The first clause forces the employer to deal with the union if it wants to contract out. The second diminishes the economic motive for subcontracting. The third gets the motives out in the open and disallows them.
Do your members have recall rights for only one year after a layoff? Maybe it should be five years.
Some people have the mistaken impression that if something is a “permissive subject of bargaining,” it’s illegal to bargain over. Not true!

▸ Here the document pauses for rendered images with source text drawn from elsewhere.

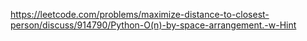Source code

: https://leetcode.com/problems/maximize-distance-to-closest-person/discuss/914790/Python-O(n)-by-space-arrangement.-w-Hint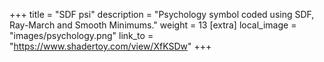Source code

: +++
title = "SDF psi"
description = "Psychology symbol coded using SDF, Ray-March and Smooth Minimums."
weight = 13
[extra]
local_image = "images/psychology.png"
link_to = "https://www.shadertoy.com/view/XfKSDw"
+++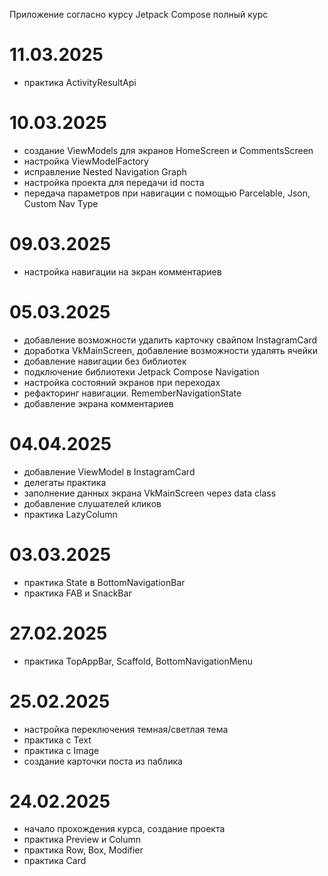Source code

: Приложение согласно курсу Jetpack Compose полный курс

# 11.03.2025
- практика ActivityResultApi

# 10.03.2025
- создание ViewModels для экранов HomeScreen и CommentsScreen
- настройка ViewModelFactory
- исправление Nested Navigation Graph
- настройка проекта для передачи id поста
- передача параметров при навигации с помощью Parcelable, Json, Custom Nav Type

# 09.03.2025
- настройка навигации на экран комментариев

# 05.03.2025
- добавление возможности удалить карточку свайпом InstagramCard
- доработка VkMainScreen, добавление возможности удалять ячейки
- добавление навигации без библиотек
- подключение библиотеки Jetpack Compose Navigation
- настройка состояний экранов при переходах
- рефакторинг навигации. RememberNavigationState
- добавление экрана комментариев

# 04.04.2025
- добавление ViewModel в InstagramCard
- делегаты практика
- заполнение данных экрана VkMainScreen через data class
- добавление слушателей кликов
- практика LazyColumn

# 03.03.2025
- практика State в BottomNavigationBar
- практика FAB и SnackBar

# 27.02.2025
- практика TopAppBar, Scaffold, BottomNavigationMenu

# 25.02.2025
- настройка переключения темная/светлая тема
- практика с Text
- практика с Image
- создание карточки поста из паблика

# 24.02.2025
- начало прохождения курса, создание проекта
- практика Preview и Column
- практика Row, Box, Modifier
- практика Card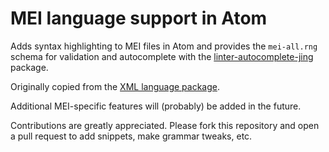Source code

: # MEI language support in Atom

Adds syntax highlighting to MEI files in Atom and provides the `mei-all.rng` schema for validation and autocomplete with the [linter-autocomplete-jing](https://github.com/aerhard/linter-autocomplete-jing) package.

Originally copied from the [XML language package](https://github.com/atom/language-xml).

Additional MEI-specific features will (probably) be added in the future.

Contributions are greatly appreciated. Please fork this repository and open a
pull request to add snippets, make grammar tweaks, etc.
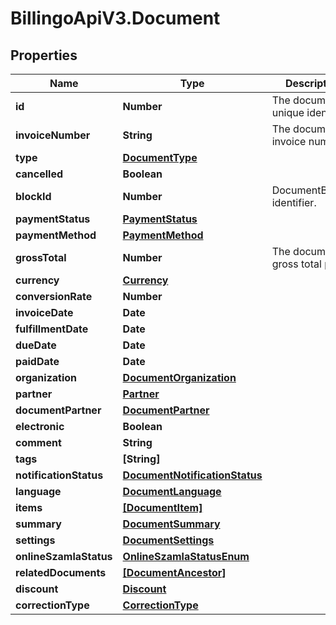 # BillingoApiV3.Document

## Properties
Name | Type | Description | Notes
------------ | ------------- | ------------- | -------------
**id** | **Number** | The document&#x27;s unique identifier. | [optional] 
**invoiceNumber** | **String** | The document&#x27;s invoice number. | [optional] 
**type** | [**DocumentType**](DocumentType.md) |  | [optional] 
**cancelled** | **Boolean** |  | [optional] 
**blockId** | **Number** | DocumentBlock&#x27;s identifier. | [optional] 
**paymentStatus** | [**PaymentStatus**](PaymentStatus.md) |  | [optional] 
**paymentMethod** | [**PaymentMethod**](PaymentMethod.md) |  | [optional] 
**grossTotal** | **Number** | The document&#x27;s gross total price. | [optional] 
**currency** | [**Currency**](Currency.md) |  | [optional] 
**conversionRate** | **Number** |  | [optional] 
**invoiceDate** | **Date** |  | [optional] 
**fulfillmentDate** | **Date** |  | [optional] 
**dueDate** | **Date** |  | [optional] 
**paidDate** | **Date** |  | [optional] 
**organization** | [**DocumentOrganization**](DocumentOrganization.md) |  | [optional] 
**partner** | [**Partner**](Partner.md) |  | [optional] 
**documentPartner** | [**DocumentPartner**](DocumentPartner.md) |  | [optional] 
**electronic** | **Boolean** |  | [optional] 
**comment** | **String** |  | [optional] 
**tags** | **[String]** |  | [optional] 
**notificationStatus** | [**DocumentNotificationStatus**](DocumentNotificationStatus.md) |  | [optional] 
**language** | [**DocumentLanguage**](DocumentLanguage.md) |  | [optional] 
**items** | [**[DocumentItem]**](DocumentItem.md) |  | [optional] 
**summary** | [**DocumentSummary**](DocumentSummary.md) |  | [optional] 
**settings** | [**DocumentSettings**](DocumentSettings.md) |  | [optional] 
**onlineSzamlaStatus** | [**OnlineSzamlaStatusEnum**](OnlineSzamlaStatusEnum.md) |  | [optional] 
**relatedDocuments** | [**[DocumentAncestor]**](DocumentAncestor.md) |  | [optional] 
**discount** | [**Discount**](Discount.md) |  | [optional] 
**correctionType** | [**CorrectionType**](CorrectionType.md) |  | [optional] 
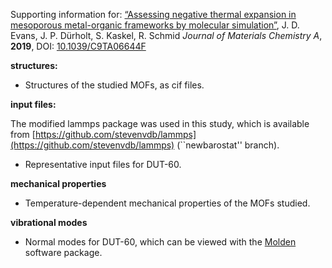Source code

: Supporting information for: [“Assessing negative thermal expansion in mesoporous metal-organic frameworks by molecular simulation”](https://doi.org/10.1039/c9ta06644f), J. D. Evans, J. P. Dürholt, S. Kaskel, R. Schmid _Journal of Materials Chemistry A_, **2019**, DOI: [10.1039/C9TA06644F](https://doi.org/10.1039/C9TA06644F)


**structures:**

- Structures of the studied MOFs, as cif files.

**input files:**

The modified lammps package was used in this study, which is available from [https://github.com/stevenvdb/lammps](https://github.com/stevenvdb/lammps) (``newbarostat'' branch).

- Representative input files for DUT-60.

**mechanical properties**

- Temperature-dependent mechanical properties of the MOFs studied.

**vibrational modes**

- Normal modes for DUT-60, which can be viewed with the [Molden](http://cheminf.cmbi.ru.nl/molden/vibration.html) software package.
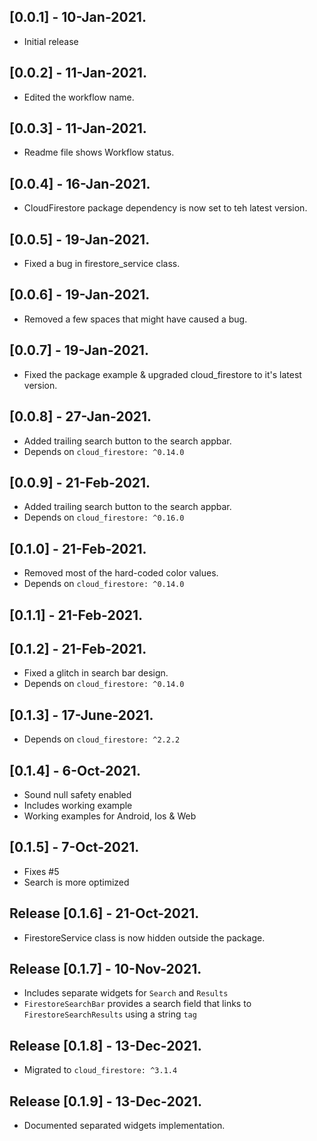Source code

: ## [0.0.1] - 10-Jan-2021.

* Initial release

## [0.0.2] - 11-Jan-2021.

* Edited the workflow name.

## [0.0.3] - 11-Jan-2021.

* Readme file shows Workflow status.

## [0.0.4] - 16-Jan-2021.

* CloudFirestore package dependency is now set to teh latest version.

## [0.0.5] - 19-Jan-2021.

* Fixed a bug in firestore_service class.

## [0.0.6] - 19-Jan-2021.

* Removed a few spaces that might have caused a bug.

## [0.0.7] - 19-Jan-2021.

* Fixed the package example & upgraded cloud_firestore to it's latest version.

## [0.0.8] - 27-Jan-2021.

* Added trailing search button to the search appbar.
* Depends on `cloud_firestore: ^0.14.0`

## [0.0.9] - 21-Feb-2021.

* Added trailing search button to the search appbar.
* Depends on `cloud_firestore: ^0.16.0`

## [0.1.0] - 21-Feb-2021.

* Removed most of the hard-coded color values.
* Depends on `cloud_firestore: ^0.14.0`

## [0.1.1] - 21-Feb-2021.

## [0.1.2] - 21-Feb-2021.

* Fixed a glitch in search bar design.
* Depends on `cloud_firestore: ^0.14.0`

## [0.1.3] - 17-June-2021.

* Depends on `cloud_firestore: ^2.2.2`

## [0.1.4] - 6-Oct-2021.

* Sound null safety enabled
* Includes working example
* Working examples for Android, Ios & Web

## [0.1.5] - 7-Oct-2021.

* Fixes #5
* Search is more optimized


## Release [0.1.6] - 21-Oct-2021.
   
* FirestoreService class is now hidden outside the package.

## Release [0.1.7] - 10-Nov-2021.
   
* Includes separate widgets for `Search` and `Results`
* `FirestoreSearchBar` provides a search field that links to `FirestoreSearchResults` using a string `tag`

## Release [0.1.8] - 13-Dec-2021.

* Migrated to `cloud_firestore: ^3.1.4`

## Release [0.1.9] - 13-Dec-2021.

* Documented separated widgets implementation.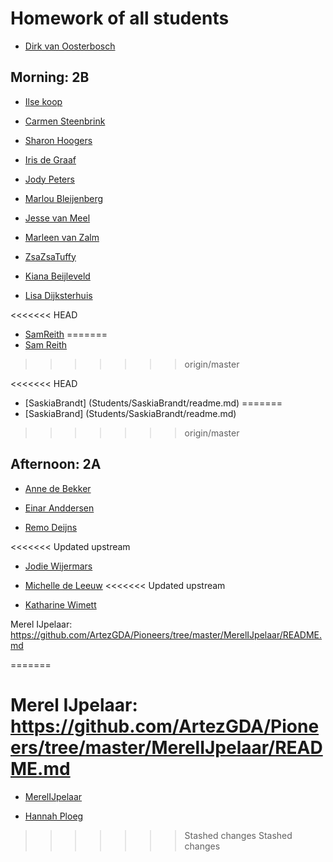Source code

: # Homework of all students

- [Dirk van Oosterbosch](Students/Dirk/README.md)

## Morning: 2B
- [Ilse koop](Students/IlseKoop/README.md)

- [Carmen Steenbrink](Students/CarmenSteenbrink/README.md)

- [Sharon Hoogers](Students/SharonHoogers/README.md)

- [Iris de Graaf](Students/IrisdeGraaf/README.md)

- [Jody Peters](students/JodyPeters/README.md)

- [Marlou Bleijenberg](Students/MarlouBleijenberg/README.md)

- [Jesse van Meel](Students/JessevanMeel/README.md)

- [Marleen van Zalm](Students/Marleenvanzalm/readme.md)

- [ZsaZsaTuffy](Students/ZsazsaTuffy/README.md)

- [Kiana Beijleveld](Students/KianaBeijleveld/readme.md)

- [Lisa Dijksterhuis](Students/LisaDijksterhuis/readme.md)

<<<<<<< HEAD
- [SamReith](Students/SamReith/readme.md)
=======
- [Sam Reith](Students/SamReith/readme.md)
>>>>>>> origin/master

<<<<<<< HEAD
- [SaskiaBrandt] (Students/SaskiaBrandt/readme.md)
=======
- [SaskiaBrand] (Students/SaskiaBrandt/readme.md)
>>>>>>> origin/master


## Afternoon: 2A

- [Anne de Bekker](Students/annedebekker/README.md)

- [Einar Anddersen](Students/EinarAndersen/README.md)

- [Remo Deijns](Students/RemoDeijns/README.md)

<<<<<<< Updated upstream
- [Jodie Wijermars](Students/Jodie/README.md)

- [Michelle de Leeuw](Students/MichelledeLeeuw/README.md)
<<<<<<< Updated upstream
- [Katharine Wimett](Students/KatharineWimett/README.MD)

Merel IJpelaar: https://github.com/ArtezGDA/Pioneers/tree/master/MerelIJpelaar/README.md

=======

Merel IJpelaar: https://github.com/ArtezGDA/Pioneers/tree/master/MerelIJpelaar/README.md
=======
- [MerelIJpelaar](Students/MerelIJpelaar/README.md)

- [Hannah Ploeg](Students/HannahPloeg/README.md)
>>>>>>> Stashed changes
>>>>>>> Stashed changes
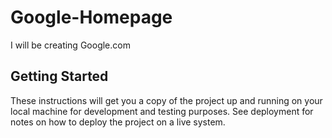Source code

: # Google-Homepage

I will be creating Google.com
## Getting Started

These instructions will get you a copy of the project up and running on your local machine for development and testing purposes. See deployment for notes on how to deploy the project on a live system.
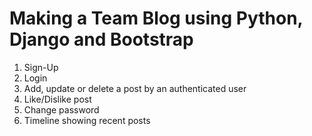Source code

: # Making a Team Blog using Python, Django and Bootstrap

1. Sign-Up
2. Login
3. Add, update or delete a post by an authenticated user
4. Like/Dislike post
5. Change password
6. Timeline showing recent posts
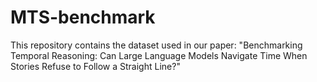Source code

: # MTS-benchmark
This repository contains the dataset used in our paper:  "Benchmarking Temporal Reasoning: Can Large Language Models Navigate Time When Stories Refuse to Follow a Straight Line?"
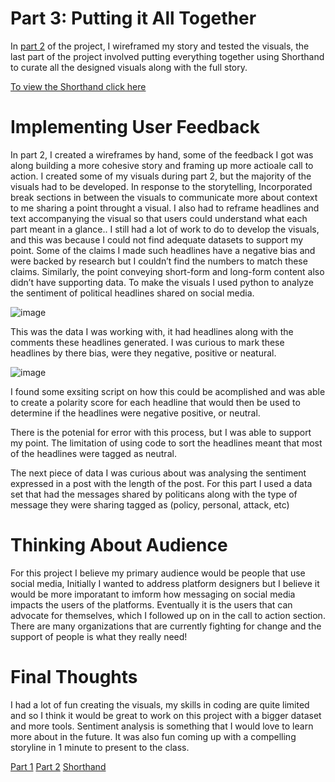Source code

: # Part 3: Putting it All Together 
In [part 2](/part2finalproject.md) of the project, I wireframed my story and tested the visuals, the last part of the project involved putting everything together using Shorthand to curate all the designed visuals along with the full story.

[To view the Shorthand click here](/https://carnegiemellon.shorthandstories.com/political-content-moderation-on-social-media-needs-to-change/index.html#group-section-What-can-be-Done-cdwOcaJH4U)

# Implementing User Feedback
In part 2, I created a wireframes by hand, some of the feedback I got was along building a more cohesive story and framing up more actioale call to action. I created some of my visuals during part 2, but the majority of the visuals had to be developed.
In response to the storytelling, Incorporated break sections in between the visuals to communicate more about context to me sharing a point throught a visual. I also had to reframe headlines and text accompanying the visual so that users could understand what each part meant in a glance..
I still had a lot of work to do to develop the visuals, and this was because I could not find adequate datasets to support my point. Some of the claims I made such headlines have a negative bias and were backed by research but I couldn’t find the numbers to match these claims. Similarly, the point conveying short-form and long-form content also didn’t have supporting data. 
To make the visuals I used python to analyze the sentiment of political headlines shared on social media. 

![image](https://user-images.githubusercontent.com/117247447/206744836-b3207b85-a842-4d11-b7cc-26a6f5516516.png)

This was the data I was working with, it had headlines along with the comments these headlines generated. I was curious to mark these headlines by there bias, were they negative, positive or neatural. 

![image](https://user-images.githubusercontent.com/117247447/206745098-cf77e423-57b7-449e-9174-49709d0d0614.png)

I found some exsiting script on how this could be acomplished and was able to create a polarity score for each headline that would then be used to determine if the headlines were negative positive, or neutral. 

There is the potenial for error with this process, but I was able to support my point. The limitation of using code to sort the headlines meant that most of the headlines were tagged as neutral. 

The next piece of data I was curious about was analysing the sentiment expressed in a post with the length of the post. For this part I used a data set that had the messages shared by politicans along with the type of message they were sharing tagged as (policy, personal, attack, etc) 

# Thinking About Audience 

For this project I believe my primary audience would be people that use social media, Initially I wanted to address platform designers but I believe it would be more imporatant to imform how messaging on social media impacts the users of the platforms. Eventually it is the users that can advocate for themselves, which I followed up on in the call to action section. There are many organizations that are currently fighting for change and the support of people is what they really need!

# Final Thoughts

I had a lot of fun creating the visuals, my skills in coding are quite limited and so I think it would be great to work on this project with a bigger dataset and more tools. Sentiment analysis is something that I would love to learn more about in the future. It was also fun coming up with a compelling storyline in 1 minute to present to the class.

[Part 1](/part1finalproject.md)
[Part 2](/part2finalproject.md)
[Shorthand](/https://carnegiemellon.shorthandstories.com/political-content-moderation-on-social-media-needs-to-change/index.html#group-section-What-can-be-Done-cdwOcaJH4U)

What it does mean is that if you go on strike over a permissive subject (rather than a mandatory subject, such as members’ wages or benefits), your strike loses the minimal legal protections of the National Labor Relations Board. Striking over a permissive subject may make the union liable for paying damages for the employer’s losses.
But the union can certainly make proposals on permissive subjects, such as management’s salaries and benefits. For instance:
Employees and all of management will have a 10 percent wage cut. No alternate compensation such as car allowance, stock, etc. will be given to management. No increase of management compensation will take place without a full restoration of employee wages.
No stock dividend will be paid until employee wages are returned to the wage table included in the 2019 agreement.
Our union represented workers at a small family-owned business where three family members who performed no services whatsoever were receiving an annual car, car insurance, health insurance, and a modest salary. Guess who got removed as a pre-condition for the union to even consider any wage concession?
This employer wanted to reduce members’ wages, but we moved them to a one-year freeze and a monthly review of expenses and receivables. Eighteen months later, we returned to the original multi-year wage table and the company was healthy and in the black.
Richard de Vries is a 25-year union representative at Teamsters Local 705 in Chicago. He teaches classes with the Rocky Mountain Labor School.